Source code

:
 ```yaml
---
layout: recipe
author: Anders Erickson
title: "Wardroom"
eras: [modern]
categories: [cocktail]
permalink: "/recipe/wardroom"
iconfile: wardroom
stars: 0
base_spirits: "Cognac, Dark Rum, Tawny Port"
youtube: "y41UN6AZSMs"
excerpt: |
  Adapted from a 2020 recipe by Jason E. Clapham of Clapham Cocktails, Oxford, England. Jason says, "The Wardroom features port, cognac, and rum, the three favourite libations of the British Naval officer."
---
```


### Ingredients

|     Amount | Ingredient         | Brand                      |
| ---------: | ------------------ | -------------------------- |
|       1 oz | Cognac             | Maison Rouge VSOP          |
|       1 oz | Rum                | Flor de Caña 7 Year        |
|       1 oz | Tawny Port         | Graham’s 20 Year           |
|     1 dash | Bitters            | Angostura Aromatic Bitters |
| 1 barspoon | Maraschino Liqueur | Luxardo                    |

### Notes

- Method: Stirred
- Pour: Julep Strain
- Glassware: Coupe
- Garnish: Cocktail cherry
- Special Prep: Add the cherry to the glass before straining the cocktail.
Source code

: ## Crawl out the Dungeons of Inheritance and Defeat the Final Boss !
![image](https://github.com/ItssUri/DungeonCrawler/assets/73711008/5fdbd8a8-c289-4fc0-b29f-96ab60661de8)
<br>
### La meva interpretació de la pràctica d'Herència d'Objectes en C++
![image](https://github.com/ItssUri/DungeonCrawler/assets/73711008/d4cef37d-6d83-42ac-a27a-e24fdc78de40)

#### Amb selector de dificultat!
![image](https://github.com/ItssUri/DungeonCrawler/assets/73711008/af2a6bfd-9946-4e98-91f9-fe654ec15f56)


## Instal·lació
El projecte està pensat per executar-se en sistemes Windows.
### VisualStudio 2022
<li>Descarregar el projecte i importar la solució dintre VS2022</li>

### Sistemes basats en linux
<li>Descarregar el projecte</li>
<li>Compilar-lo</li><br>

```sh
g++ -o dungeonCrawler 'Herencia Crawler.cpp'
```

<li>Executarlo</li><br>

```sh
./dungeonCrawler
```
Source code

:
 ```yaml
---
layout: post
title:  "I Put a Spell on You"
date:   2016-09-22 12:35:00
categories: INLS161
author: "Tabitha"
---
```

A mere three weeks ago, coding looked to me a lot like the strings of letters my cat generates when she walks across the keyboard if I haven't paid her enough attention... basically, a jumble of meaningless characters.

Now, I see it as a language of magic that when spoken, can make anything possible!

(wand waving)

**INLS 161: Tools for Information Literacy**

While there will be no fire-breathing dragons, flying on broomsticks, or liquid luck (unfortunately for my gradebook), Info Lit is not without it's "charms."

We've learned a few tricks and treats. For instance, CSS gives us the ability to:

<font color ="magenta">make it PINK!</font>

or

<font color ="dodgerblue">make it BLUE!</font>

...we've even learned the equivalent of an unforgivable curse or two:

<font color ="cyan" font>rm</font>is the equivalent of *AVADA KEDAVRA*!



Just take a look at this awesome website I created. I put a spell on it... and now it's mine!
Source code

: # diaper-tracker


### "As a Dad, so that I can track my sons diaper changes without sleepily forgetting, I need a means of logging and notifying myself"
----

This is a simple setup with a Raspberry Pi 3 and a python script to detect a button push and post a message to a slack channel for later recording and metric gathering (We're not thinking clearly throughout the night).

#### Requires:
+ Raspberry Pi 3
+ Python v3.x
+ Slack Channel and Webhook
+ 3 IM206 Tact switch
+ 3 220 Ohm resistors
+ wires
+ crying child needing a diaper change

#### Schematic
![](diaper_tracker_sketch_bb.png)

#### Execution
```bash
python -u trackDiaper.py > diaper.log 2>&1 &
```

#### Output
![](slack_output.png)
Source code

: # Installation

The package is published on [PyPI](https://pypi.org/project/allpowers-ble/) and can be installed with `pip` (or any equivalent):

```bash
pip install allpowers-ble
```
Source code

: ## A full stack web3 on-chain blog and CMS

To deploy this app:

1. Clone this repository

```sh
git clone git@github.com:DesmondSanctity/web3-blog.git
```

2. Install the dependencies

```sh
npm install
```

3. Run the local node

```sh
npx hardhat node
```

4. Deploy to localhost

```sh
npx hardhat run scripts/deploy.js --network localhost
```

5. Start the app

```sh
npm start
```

......

Task prompt — Could you quote the material above in full, exactly as it stands?

Task output —
Source code

:
 ```yaml
---
layout: recipe
author: Anders Erickson
title: "Wardroom"
eras: [modern]
categories: [cocktail]
permalink: "/recipe/wardroom"
iconfile: wardroom
stars: 0
base_spirits: "Cognac, Dark Rum, Tawny Port"
youtube: "y41UN6AZSMs"
excerpt: |
  Adapted from a 2020 recipe by Jason E. Clapham of Clapham Cocktails, Oxford, England. Jason says, "The Wardroom features port, cognac, and rum, the three favourite libations of the British Naval officer."
---
```


### Ingredients

|     Amount | Ingredient         | Brand                      |
| ---------: | ------------------ | -------------------------- |
|       1 oz | Cognac             | Maison Rouge VSOP          |
|       1 oz | Rum                | Flor de Caña 7 Year        |
|       1 oz | Tawny Port         | Graham’s 20 Year           |
|     1 dash | Bitters            | Angostura Aromatic Bitters |
| 1 barspoon | Maraschino Liqueur | Luxardo                    |

### Notes

- Method: Stirred
- Pour: Julep Strain
- Glassware: Coupe
- Garnish: Cocktail cherry
- Special Prep: Add the cherry to the glass before straining the cocktail.
Source code

: ## Crawl out the Dungeons of Inheritance and Defeat the Final Boss !
![image](https://github.com/ItssUri/DungeonCrawler/assets/73711008/5fdbd8a8-c289-4fc0-b29f-96ab60661de8)
<br>
### La meva interpretació de la pràctica d'Herència d'Objectes en C++
![image](https://github.com/ItssUri/DungeonCrawler/assets/73711008/d4cef37d-6d83-42ac-a27a-e24fdc78de40)

#### Amb selector de dificultat!
![image](https://github.com/ItssUri/DungeonCrawler/assets/73711008/af2a6bfd-9946-4e98-91f9-fe654ec15f56)


## Instal·lació
El projecte està pensat per executar-se en sistemes Windows.
### VisualStudio 2022
<li>Descarregar el projecte i importar la solució dintre VS2022</li>

### Sistemes basats en linux
<li>Descarregar el projecte</li>
<li>Compilar-lo</li><br>

```sh
g++ -o dungeonCrawler 'Herencia Crawler.cpp'
```

<li>Executarlo</li><br>

```sh
./dungeonCrawler
```
Source code

:
 ```yaml
---
layout: post
title:  "I Put a Spell on You"
date:   2016-09-22 12:35:00
categories: INLS161
author: "Tabitha"
---
```

A mere three weeks ago, coding looked to me a lot like the strings of letters my cat generates when she walks across the keyboard if I haven't paid her enough attention... basically, a jumble of meaningless characters.

Now, I see it as a language of magic that when spoken, can make anything possible!

(wand waving)

**INLS 161: Tools for Information Literacy**

While there will be no fire-breathing dragons, flying on broomsticks, or liquid luck (unfortunately for my gradebook), Info Lit is not without it's "charms."

We've learned a few tricks and treats. For instance, CSS gives us the ability to:

<font color ="magenta">make it PINK!</font>

or

<font color ="dodgerblue">make it BLUE!</font>

...we've even learned the equivalent of an unforgivable curse or two:

<font color ="cyan" font>rm</font>is the equivalent of *AVADA KEDAVRA*!



Just take a look at this awesome website I created. I put a spell on it... and now it's mine!
Source code

: # diaper-tracker


### "As a Dad, so that I can track my sons diaper changes without sleepily forgetting, I need a means of logging and notifying myself"
----

This is a simple setup with a Raspberry Pi 3 and a python script to detect a button push and post a message to a slack channel for later recording and metric gathering (We're not thinking clearly throughout the night).

#### Requires:
+ Raspberry Pi 3
+ Python v3.x
+ Slack Channel and Webhook
+ 3 IM206 Tact switch
+ 3 220 Ohm resistors
+ wires
+ crying child needing a diaper change

#### Schematic
![](diaper_tracker_sketch_bb.png)

#### Execution
```bash
python -u trackDiaper.py > diaper.log 2>&1 &
```

#### Output
![](slack_output.png)
Source code

: # Installation

The package is published on [PyPI](https://pypi.org/project/allpowers-ble/) and can be installed with `pip` (or any equivalent):

```bash
pip install allpowers-ble
```
Source code

: ## A full stack web3 on-chain blog and CMS

To deploy this app:

1. Clone this repository

```sh
git clone git@github.com:DesmondSanctity/web3-blog.git
```

2. Install the dependencies

```sh
npm install
```

3. Run the local node

```sh
npx hardhat node
```

4. Deploy to localhost

```sh
npx hardhat run scripts/deploy.js --network localhost
```

5. Start the app

```sh
npm start
```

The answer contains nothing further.